ALS ' nin  %5-10 kadarı aileseldir. Şu ana kadar 13 farklı gen bozukluğu saptanmıştır. SOD1 gen mutasyonu tipik ALS bulgularını ortaya çıkarır ve en sık görülen gen bozukluğu tipidir. Ailesel ALS'nin %20'sinden ve ailesel olmayan ALS' nin %5'inden sorumludur.

ALS'nin başlangıç bulguları farklılık gösterir. Farklılıklar hastalığın seyri ve alınacak önlemler açısından önemlidir. SIk görülen başlangıç bugluları kollar ve bacakların tutulduğu tiptir. İkincisi sıklıkta  yumuşak damakta başlağı için yutma ve konuşma bozukluğu şekşinde başlayıp sonra kol ve bacakların hastalığa katıldığı türdür. Üçüncü sıklıkta görülen türü ise sadece beyindeki hareket sinir hücrelerinin olaya katılması ile ortaya çıkan primer lateral skleroz denilen türüdür. Sadece vücuttaki sinir hücrelerinin hastalanması ile  ortaya progresif muskuler atrofi denilen dördüncü türüde vardır.

ALS' nin klinin belirtileri beyindeki ve medulla spinalisteki harkeet sinirlerinin (motor nöron) bozukluğunun birlikte olduğu şekildedir. Başlangıçta kol ve bacakların tutulduğu tür hastaların %70' inde yumuşak damağın tutulduğutür ise %25 ' inde görülür. Başlangıçta sadece gövde ve solunum kaslarının tutulduğu türde daha nadir olarak görülür.

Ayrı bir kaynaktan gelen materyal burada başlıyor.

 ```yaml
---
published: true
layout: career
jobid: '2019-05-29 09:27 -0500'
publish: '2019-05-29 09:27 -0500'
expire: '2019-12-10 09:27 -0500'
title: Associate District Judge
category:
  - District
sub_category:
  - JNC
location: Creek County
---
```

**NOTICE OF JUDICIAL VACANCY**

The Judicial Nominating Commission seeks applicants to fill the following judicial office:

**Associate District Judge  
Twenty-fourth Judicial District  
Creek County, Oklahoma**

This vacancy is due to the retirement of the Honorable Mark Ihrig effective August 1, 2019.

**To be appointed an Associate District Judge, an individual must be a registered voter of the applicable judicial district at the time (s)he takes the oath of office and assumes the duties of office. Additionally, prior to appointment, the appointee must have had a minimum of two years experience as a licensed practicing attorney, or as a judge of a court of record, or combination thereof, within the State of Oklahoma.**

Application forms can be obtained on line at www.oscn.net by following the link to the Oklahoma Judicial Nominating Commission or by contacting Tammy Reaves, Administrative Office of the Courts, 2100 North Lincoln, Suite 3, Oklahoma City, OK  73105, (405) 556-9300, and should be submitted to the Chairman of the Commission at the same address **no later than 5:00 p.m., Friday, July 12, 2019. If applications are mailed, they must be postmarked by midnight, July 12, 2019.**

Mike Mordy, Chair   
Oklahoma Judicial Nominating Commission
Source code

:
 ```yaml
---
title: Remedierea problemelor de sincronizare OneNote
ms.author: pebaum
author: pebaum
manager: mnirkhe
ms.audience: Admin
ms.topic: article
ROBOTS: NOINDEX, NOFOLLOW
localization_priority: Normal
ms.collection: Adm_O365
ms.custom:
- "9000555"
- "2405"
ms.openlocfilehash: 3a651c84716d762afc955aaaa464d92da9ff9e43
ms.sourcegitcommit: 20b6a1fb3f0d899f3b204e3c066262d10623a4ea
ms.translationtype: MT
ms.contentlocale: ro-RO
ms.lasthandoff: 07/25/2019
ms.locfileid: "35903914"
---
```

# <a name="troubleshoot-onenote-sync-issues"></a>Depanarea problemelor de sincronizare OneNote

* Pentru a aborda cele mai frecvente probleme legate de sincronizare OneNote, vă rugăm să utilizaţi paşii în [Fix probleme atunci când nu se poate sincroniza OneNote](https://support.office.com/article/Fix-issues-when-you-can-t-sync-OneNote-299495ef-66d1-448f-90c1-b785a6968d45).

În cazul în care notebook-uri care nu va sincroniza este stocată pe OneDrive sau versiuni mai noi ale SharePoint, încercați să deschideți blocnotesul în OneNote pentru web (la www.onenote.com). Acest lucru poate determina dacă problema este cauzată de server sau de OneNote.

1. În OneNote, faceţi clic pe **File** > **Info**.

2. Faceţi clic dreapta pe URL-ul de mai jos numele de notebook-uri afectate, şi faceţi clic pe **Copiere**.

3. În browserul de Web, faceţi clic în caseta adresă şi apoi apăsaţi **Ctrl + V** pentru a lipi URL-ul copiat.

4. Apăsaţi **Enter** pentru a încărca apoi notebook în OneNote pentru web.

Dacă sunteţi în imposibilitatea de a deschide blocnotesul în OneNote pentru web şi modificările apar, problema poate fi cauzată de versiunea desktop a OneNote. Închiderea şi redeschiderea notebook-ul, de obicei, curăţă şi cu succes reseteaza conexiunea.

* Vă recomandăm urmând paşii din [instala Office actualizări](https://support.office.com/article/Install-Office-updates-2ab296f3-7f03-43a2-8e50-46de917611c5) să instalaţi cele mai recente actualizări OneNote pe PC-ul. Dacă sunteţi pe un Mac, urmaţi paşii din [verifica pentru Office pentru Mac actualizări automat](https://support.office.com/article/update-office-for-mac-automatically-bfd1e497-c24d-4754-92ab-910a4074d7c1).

Beyindeki hareket sinirlerinin bozukluğunda kol ve bacak eklemlerinde sertlik, güçsüzlük ve reflekslerde  artış olur. Tersine medulla spinalisteki hareket sinirlerinin tutulumunda kaslarda seyirme, küçülme ve güçsüzlük olur. Yumuşak damak ve ağız kaslarının tutulumunda düzensiz, yavaş ve anlaşılmaz konuşma olur. Dilde seyirme, küçülme, güçsüzlük ve yutma bozukluğu olur.

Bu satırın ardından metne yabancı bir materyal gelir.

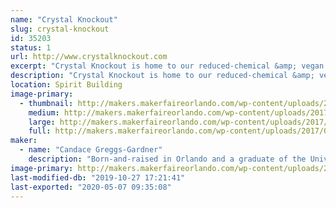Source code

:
 ```yaml
---
name: "Crystal Knockout"
slug: crystal-knockout
id: 35203
status: 1
url: http://www.crystalknockout.com
excerpt: "Crystal Knockout is home to our reduced-chemical &amp; vegan nail polish line! It also includes bath &amp; body items, jewelry, and even art, all with the same themes: self-empowerment and a deep appreciation for the beauty of mother nature. While you will be able to check out a small selection of all our items, our centerpiece will be, as always, our handmade nail polish (including the ever-popular color-changing thermals!)."
description: "Crystal Knockout is home to our reduced-chemical &amp; vegan nail polish line! It also includes bath &amp; body items, jewelry, and even art, all with the same themes: self-empowerment and a deep appreciation for the beauty of mother nature. While you will be able to check out a small selection of all our items, our centerpiece will be, as always, our handmade nail polish (including the ever-popular color-changing thermals!). Our polish is 5-free meaning it doesn’t contain 5 major chemicals a consumer will find in commercial polish (toluene, camphor, DBP, formaldehyde, and formaldehyde resin). It is also vegan-friendly because we don't use any colorants that contain animal ingredients (such as carmine). If you're looking for something cool and different, we specialize in thermochromic nail polish, which features a specially blended formula that changes colors with temperature. Our polish comes in over 150 different shades and finishes, each one hand-mixed and bottled by us. We only use the highest quality ingredients, including oxides, micas, and solvent-resistant glitter. We strive to create an ultra high-quality product that is unique and fabulous, while also promoting the benefits of reduced-chemical nail polish."
location: Spirit Building
image-primary:
  - thumbnail: http://makers.makerfaireorlando.com/wp-content/uploads/2017/07/IMG_6574A-150x150.jpg
    medium: http://makers.makerfaireorlando.com/wp-content/uploads/2017/07/IMG_6574A-300x169.jpg
    large: http://makers.makerfaireorlando.com/wp-content/uploads/2017/07/IMG_6574A-1024x578.jpg
    full: http://makers.makerfaireorlando.com/wp-content/uploads/2017/07/IMG_6574A.jpg
maker:
  - name: "Candace Greggs-Gardner"
    description: "Born-and-raised in Orlando and a graduate of the University of Central Florida, Candace began running her own small business in 2013. Originally intended as an avenue where she could sell her crystallized phone case designs, it has expanded over the years and now includes event decor, home items, and the reduced-chemical nail polish line, Crystal Knockout. Candace is married to a fellow Orlando native, has two furry Chihuahua children, and loves music, nature, gaming, and Florida Gators football. She is also currently serving as the president of a local nonprofit, Helping Handmade, Inc., which organizes events featuring handmade artisans to raise funds for local charities (see www.orlandohelpinghandmade.org for more)."
image-primary: http://makers.makerfaireorlando.com/wp-content/uploads/2019/07/Photo-Mar-11-11-03-17-AM2-1.jpg
last-modified-db: "2019-10-27 17:21:41"
last-exported: "2020-05-07 09:35:08"
---
```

ALS durmaksızın ilerler.Hastaların %50'si 3 yıl içinde kaybedilir. Hastaların yaklaşık %20'si 10 yıl yaşar. İyi destekleyici tedavi  ve bakımla çok daha uzun yaşayan hastalar olabilir.

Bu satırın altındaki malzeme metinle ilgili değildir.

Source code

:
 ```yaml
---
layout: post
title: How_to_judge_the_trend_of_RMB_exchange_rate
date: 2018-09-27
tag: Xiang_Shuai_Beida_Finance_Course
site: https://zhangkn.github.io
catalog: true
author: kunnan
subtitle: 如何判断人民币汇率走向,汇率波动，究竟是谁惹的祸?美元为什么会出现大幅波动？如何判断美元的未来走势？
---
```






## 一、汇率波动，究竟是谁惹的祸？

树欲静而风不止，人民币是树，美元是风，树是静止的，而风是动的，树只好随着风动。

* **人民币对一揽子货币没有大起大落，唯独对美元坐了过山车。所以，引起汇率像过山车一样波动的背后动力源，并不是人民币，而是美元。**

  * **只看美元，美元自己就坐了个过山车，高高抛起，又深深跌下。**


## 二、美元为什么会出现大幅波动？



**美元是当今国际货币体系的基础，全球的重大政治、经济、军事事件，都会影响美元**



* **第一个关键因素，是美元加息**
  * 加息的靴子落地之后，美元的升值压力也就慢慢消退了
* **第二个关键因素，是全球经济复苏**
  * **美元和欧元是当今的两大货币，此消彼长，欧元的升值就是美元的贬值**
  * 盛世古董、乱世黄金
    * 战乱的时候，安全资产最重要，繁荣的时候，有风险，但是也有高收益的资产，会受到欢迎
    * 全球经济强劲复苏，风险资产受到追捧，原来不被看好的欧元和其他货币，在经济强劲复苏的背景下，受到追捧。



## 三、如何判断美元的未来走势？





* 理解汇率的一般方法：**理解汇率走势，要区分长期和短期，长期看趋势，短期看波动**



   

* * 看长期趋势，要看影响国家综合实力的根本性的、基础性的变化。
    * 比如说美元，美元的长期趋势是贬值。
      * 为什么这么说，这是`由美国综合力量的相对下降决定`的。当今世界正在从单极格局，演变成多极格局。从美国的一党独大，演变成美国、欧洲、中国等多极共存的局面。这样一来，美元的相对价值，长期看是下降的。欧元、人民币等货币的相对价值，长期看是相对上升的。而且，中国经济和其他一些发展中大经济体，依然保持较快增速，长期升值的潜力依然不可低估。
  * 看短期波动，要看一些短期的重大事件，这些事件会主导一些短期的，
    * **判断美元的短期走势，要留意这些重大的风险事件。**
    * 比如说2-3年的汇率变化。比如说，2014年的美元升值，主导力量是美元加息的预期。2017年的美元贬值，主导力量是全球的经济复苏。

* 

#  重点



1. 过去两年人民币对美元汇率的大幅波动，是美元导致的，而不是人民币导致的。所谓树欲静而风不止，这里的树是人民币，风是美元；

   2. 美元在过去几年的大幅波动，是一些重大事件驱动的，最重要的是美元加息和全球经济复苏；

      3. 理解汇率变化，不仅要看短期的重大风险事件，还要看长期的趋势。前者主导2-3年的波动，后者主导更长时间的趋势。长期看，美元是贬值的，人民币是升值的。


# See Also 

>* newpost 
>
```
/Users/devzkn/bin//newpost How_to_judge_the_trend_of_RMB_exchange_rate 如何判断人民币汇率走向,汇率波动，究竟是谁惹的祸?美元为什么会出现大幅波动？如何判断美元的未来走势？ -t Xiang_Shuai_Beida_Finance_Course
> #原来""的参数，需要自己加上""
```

Hastalığın başlangıç yaşının ileri olması, erken solunum ve yutma bozukluğunun olması hızlı kötüleşmenin, ilk belirtileri kol ve bacaklarda olması ve hastalık belirtilerinin erken yaşta olması yavaş kötüleşmenin işaretleridir.

Bazı ALS türleri daha iyi seyre sahiptir. Omurilikteki hareket ve sinirlerinin bozukluğunun ön planda olduğu PMA ve FLU türleri daha yavaş ilerler sadece yutma ve konuşma kaslarını etkileyen türü tipik olarak 65 yaşından büyük kadınları etkiler, ve vücudun diğer bölgerlerine genelde yayılmaz.Bu turde beyindeki hareket sinirlerinin bozukluğu ön plandadır. Sadece beyindeki hareket sinirlerinin bozukluğu şeklindeki UMN türü de klasik ALS'den yavaş seyirlidir.

ALS'nin en sık görülen belirtileri yorgunluk ve hareket kabiliyetindeki azalmadır ve sonuçta birçok hasta günlük yaşam aktiviteleri için yardıma ihtiyaç duyar. Yutma bozukluğu hastaların çoğunda oluşur. Kilo kaybı, beslenme bozukluğu gidişin kötüleşmesine neden olur. Solunumun bozulması hareketle nefes daralması, sonra istirahatte nefes darlığına neden olur.

ALS ile frontotemporal demens arasında ilişki vardır ve benzer hücre değişiklikleri her iki hastalıkta da görülebilir.

ALS' nin oluşması çok nedenlidir. Genetik ve moleküler değişikliklerin birlikte etkisiyle oluştuğu görüşü vardır. Anne yaşının çok küçük ya da büyük olması, ilk çocuklarda daha sık görülmesi İsveç'te tespit edilmiştir. Çocukluk çağında geçirilmiş enfeksiyonlarında etkisi olduğu düşünülmektedir. Ağır spor ve ağır fiziksel aktivitelerinde erken yaşta başlayan ALS ile ilişkisi olabilmektedir. Sİgara ve tütününde doz bağımlı etkisi vardır. Sinir sistemine toksik olan bazı maddelerin tüketilmesi de ALS risklerini arttırır. Glutamal içeren gıdaların aşırı tüketimi de ALS riskini arttırır.

ALS'nin özel bir tedavsisi yoktur. Riluzol isimli ilacın hastalığı yavaşlatıcı etkisi vardır. Hastayı destekleyici tedavi esastır.